With varying degrees of factual similarity, we draw from these cases the principle that a defendant has a fundamental right to have the full and complete instructions, embodied in Standard Jury Instruction 3.7, given during the final charge to the jury. We find no support for the State's argument that giving instructions on the presumption of innocence and reasonable doubt during jury selection in combination with similar instructions given sporadically throughout the course of the trial is a proper substitute for giving the complete instructions during the final charge to the jury. See Curry, 169 So.3d at 1260 (agreeing that "discussing the concept [of reasonable doubt] generically with a panel of prospective jurors is far different from instructing the actual jury following the presentation of the evidence and argument of counsel" (footnote omitted)).
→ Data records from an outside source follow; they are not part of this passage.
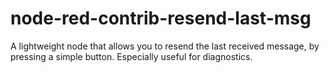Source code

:# node-red-contrib-resend-last-msg
A lightweight node that allows you to resend the last received message, by pressing a simple button. Especially useful for diagnostics.
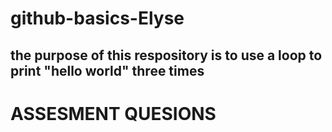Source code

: # github-basics-Elyse

## the purpose of this respository is to use a loop to print "hello world" three times

# ASSESMENT QUESIONS
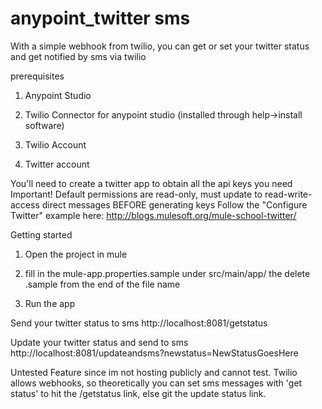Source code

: anypoint_twitter sms
=======

With a simple webhook from twilio, you can get or set your twitter status and get notified by sms via twilio

prerequisites
1. Anypoint Studio

2. Twilio Connector for anypoint studio (installed through help->install software)

3. Twilio Account

4. Twitter account

You'll need to create a twitter app to obtain all the api keys you need
Important!  Default permissions are read-only, must update to read-write-access direct messages BEFORE generating keys
Follow the "Configure Twitter" example here: http://blogs.mulesoft.org/mule-school-twitter/

Getting started
1. Open the project in mule

2. fill in the mule-app.properties.sample under src/main/app/ the delete .sample from the end of the file name

3. Run the app

Send your twitter status to sms
http://localhost:8081/getstatus

Update your twitter status and send to sms
http://localhost:8081/updateandsms?newstatus=NewStatusGoesHere

Untested Feature since im not hosting publicly and cannot test.
Twilio allows webhooks, so theoretically you can set sms messages with 'get status' to hit the /getstatus link, else git the update status link.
Significantly, the trial judge here read the following instruction to the jury after being sworn: "An important principle of a trial is that you should not form any definite or fixed opinion on the merits of a case until you've heard all of the evidence, the arguments by the lawyers and the instructions on the law by me." (emphasis added). We presume the jurors understood that they would receive the proper instructions from the trial judge, including those at issue in this case, in proper sequence after the argument by the lawyers. The fact that Standard Jury Instruction 3.7 was not provided during the final charge to the jury was significant. This was a multi-day trial with multiple witnesses and extensive evidence. Though the trial judge generally discussed reasonable doubt and the presumption of innocence through the course of trial, doing so was no substitute for providing clear and concise instructions immediately before deliberations. Accordingly, failing to provide Standard Jury Instruction 3.7 during the final charge to the jury constituted fundamental error and we remand for a new trial.
Reversed and remanded.
KLINGENSMITH, C.J., and MAY, J., concur.